If Evanston had a tower, it would serve as an anchor for the town in a number of ways: It would be visually recognizable and might even become iconic to the town. Located in the center of the downtown neighborhood, it would unite the building that are already standing and help to define the cluster of buildings as a skyline.

Plus, a better image attracts businesses and commercial activity. Linked to “that city to the south” by both the CTA and the Metra, downtown Evanston is undeniably accessible. Dave Allen, who teaches history at ETHS, described Evanston as destination community for many north shore residents. People from all over flock to Evanston to enjoy the shopping, restaurants, and Century theatre. During the summer, there are even more reasons for outsiders from both the north and south to come to Evanston, the main one being the beach.

Of course, there are opponents to the idea of a tower, and the idea of Evanston gaining recognizability. Mark Muenzer, who is the head developer of community planning and development in the city of Evanston, has stated that issues such as blocked views and wind tunnels could arise from having a tower. He also feels it is important for the tower to fit in rather than stand out among Evanston’s other towers. In that case, the tower would be just another building, and Evanston would be just another town. Evanston is more than “just another town.”

Throughout history, change has always been met with opposition. Both the Eiffel Tower and the buildings that stand on Michigan Avenue in Chicago today were opposed by their communities. In fact, many Evanston community members opposed the Century theatre project but came to embrace it after it was built.

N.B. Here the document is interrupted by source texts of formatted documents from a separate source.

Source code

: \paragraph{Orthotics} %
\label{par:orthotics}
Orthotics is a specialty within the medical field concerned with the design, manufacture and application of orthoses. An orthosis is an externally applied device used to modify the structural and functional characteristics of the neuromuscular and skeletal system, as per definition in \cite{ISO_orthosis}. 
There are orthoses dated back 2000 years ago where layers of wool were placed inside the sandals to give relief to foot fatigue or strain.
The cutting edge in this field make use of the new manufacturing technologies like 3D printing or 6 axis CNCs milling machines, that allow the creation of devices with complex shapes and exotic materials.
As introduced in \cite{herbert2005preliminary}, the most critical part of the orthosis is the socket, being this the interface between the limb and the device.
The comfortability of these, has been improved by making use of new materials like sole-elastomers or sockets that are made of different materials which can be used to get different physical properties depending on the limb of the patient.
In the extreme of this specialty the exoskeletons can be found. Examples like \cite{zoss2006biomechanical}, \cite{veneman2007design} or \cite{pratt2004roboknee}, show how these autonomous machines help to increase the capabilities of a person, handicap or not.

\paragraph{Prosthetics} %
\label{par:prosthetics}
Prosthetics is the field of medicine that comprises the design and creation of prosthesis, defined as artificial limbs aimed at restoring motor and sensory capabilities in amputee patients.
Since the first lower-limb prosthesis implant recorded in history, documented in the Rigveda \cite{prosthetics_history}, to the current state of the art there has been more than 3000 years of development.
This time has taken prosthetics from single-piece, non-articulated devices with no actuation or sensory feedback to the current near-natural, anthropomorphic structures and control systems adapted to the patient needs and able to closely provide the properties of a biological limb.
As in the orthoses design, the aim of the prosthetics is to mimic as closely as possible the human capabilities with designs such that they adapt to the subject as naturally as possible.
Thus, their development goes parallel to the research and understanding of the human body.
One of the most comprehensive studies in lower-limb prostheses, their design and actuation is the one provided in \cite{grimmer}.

The fears of constructing a tower are understandable, but the prospect of a dignified skyline, vibrant downtown and recognizable image are simply enticing. No matter what happens, Evanston will still be a great town five, ten, or twenty years into the future. Evanston may have a reputation as a progressive town that doesn’t want to change, but sometimes change should be embraced. Evanston deserves a tower that one day it can be proud of having downtown.